SUPPLIED DATA Start Marker

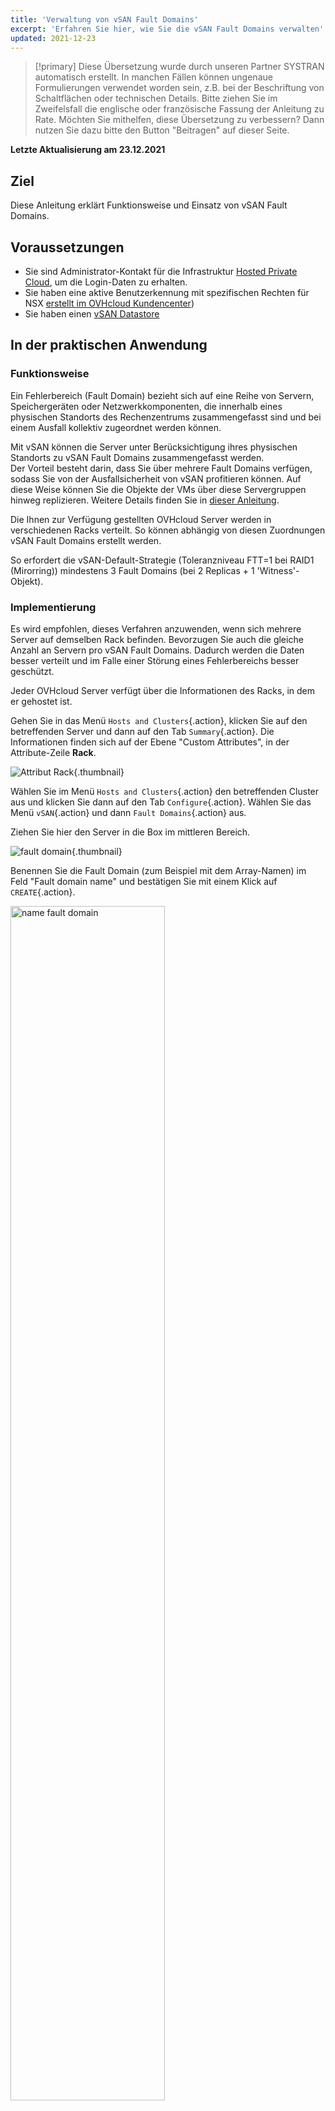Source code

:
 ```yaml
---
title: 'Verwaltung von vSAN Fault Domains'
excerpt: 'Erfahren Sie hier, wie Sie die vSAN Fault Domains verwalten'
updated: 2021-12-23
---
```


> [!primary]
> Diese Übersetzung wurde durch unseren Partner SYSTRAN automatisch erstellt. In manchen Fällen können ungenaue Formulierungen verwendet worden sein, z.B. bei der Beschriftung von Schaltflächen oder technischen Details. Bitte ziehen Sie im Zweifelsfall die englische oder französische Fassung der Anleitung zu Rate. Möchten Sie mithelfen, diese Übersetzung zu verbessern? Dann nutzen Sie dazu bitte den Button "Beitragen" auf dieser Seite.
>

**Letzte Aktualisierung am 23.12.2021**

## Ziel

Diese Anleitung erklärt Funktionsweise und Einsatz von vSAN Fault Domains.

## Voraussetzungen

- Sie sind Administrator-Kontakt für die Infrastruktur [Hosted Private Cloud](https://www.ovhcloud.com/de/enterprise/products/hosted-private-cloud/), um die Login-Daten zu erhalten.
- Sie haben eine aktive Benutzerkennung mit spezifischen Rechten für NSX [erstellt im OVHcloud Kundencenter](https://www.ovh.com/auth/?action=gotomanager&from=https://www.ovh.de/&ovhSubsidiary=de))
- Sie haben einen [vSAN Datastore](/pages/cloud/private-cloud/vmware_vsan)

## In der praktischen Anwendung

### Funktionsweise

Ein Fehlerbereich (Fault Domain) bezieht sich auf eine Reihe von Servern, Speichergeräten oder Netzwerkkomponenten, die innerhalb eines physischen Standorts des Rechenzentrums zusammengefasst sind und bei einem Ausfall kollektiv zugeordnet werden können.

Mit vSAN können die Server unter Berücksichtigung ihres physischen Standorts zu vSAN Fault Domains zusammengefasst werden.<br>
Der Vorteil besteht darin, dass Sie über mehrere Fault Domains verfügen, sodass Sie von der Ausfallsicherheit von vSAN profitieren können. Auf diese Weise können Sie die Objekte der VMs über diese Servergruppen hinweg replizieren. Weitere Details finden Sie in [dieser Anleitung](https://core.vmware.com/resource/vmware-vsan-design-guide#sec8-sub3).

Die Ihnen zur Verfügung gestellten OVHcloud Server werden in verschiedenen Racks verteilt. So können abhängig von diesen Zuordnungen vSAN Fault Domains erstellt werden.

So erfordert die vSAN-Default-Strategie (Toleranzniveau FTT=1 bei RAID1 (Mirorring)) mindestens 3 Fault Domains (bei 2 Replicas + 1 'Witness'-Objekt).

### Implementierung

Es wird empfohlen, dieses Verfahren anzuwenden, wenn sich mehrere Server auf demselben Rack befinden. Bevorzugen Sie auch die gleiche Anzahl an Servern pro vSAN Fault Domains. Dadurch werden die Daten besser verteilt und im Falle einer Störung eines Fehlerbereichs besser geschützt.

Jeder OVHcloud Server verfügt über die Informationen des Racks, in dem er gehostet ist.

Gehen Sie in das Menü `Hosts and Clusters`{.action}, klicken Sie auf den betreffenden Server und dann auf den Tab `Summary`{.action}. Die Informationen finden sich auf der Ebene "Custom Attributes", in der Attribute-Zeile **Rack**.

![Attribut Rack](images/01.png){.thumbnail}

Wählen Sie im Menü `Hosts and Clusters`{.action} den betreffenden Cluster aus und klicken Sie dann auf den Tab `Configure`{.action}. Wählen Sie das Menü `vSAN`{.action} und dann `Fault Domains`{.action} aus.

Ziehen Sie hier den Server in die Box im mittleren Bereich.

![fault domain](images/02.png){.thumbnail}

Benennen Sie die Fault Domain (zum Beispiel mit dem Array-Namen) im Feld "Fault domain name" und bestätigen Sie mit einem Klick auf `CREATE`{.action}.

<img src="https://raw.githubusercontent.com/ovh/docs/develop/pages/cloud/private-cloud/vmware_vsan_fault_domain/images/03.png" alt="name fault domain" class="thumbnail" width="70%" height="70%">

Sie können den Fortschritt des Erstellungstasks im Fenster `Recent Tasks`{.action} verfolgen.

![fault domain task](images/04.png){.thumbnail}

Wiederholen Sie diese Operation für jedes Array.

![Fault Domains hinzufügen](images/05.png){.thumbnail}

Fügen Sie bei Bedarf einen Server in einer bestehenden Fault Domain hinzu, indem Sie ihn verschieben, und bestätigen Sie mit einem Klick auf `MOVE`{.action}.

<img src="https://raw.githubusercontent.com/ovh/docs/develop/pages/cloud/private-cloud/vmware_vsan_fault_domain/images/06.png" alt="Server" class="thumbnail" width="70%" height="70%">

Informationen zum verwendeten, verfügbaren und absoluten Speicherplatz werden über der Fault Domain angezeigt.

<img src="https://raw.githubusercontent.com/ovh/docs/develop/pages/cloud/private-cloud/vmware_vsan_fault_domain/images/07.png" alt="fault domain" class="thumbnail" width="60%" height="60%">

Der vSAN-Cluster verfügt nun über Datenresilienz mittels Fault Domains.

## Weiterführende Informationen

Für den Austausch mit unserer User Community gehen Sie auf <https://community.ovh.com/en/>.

SUPPLIED DATA End Marker

:: TASK DIRECTIONS ::
Starting with the first line of the data above, write out each line exactly up to and including the line that holds "- Sie haben eine aktive". Pictures stay out.

:: TASK OUTPUT ::
Source code

:
 ```yaml
---
title: 'Verwaltung von vSAN Fault Domains'
excerpt: 'Erfahren Sie hier, wie Sie die vSAN Fault Domains verwalten'
updated: 2021-12-23
---
```


> [!primary]
> Diese Übersetzung wurde durch unseren Partner SYSTRAN automatisch erstellt. In manchen Fällen können ungenaue Formulierungen verwendet worden sein, z.B. bei der Beschriftung von Schaltflächen oder technischen Details. Bitte ziehen Sie im Zweifelsfall die englische oder französische Fassung der Anleitung zu Rate. Möchten Sie mithelfen, diese Übersetzung zu verbessern? Dann nutzen Sie dazu bitte den Button "Beitragen" auf dieser Seite.
>

**Letzte Aktualisierung am 23.12.2021**

## Ziel

Diese Anleitung erklärt Funktionsweise und Einsatz von vSAN Fault Domains.

## Voraussetzungen

- Sie sind Administrator-Kontakt für die Infrastruktur [Hosted Private Cloud](https://www.ovhcloud.com/de/enterprise/products/hosted-private-cloud/), um die Login-Daten zu erhalten.
- Sie haben eine aktive Benutzerkennung mit spezifischen Rechten für NSX [erstellt im OVHcloud Kundencenter](https://www.ovh.com/auth/?action=gotomanager&from=https://www.ovh.de/&ovhSubsidiary=de))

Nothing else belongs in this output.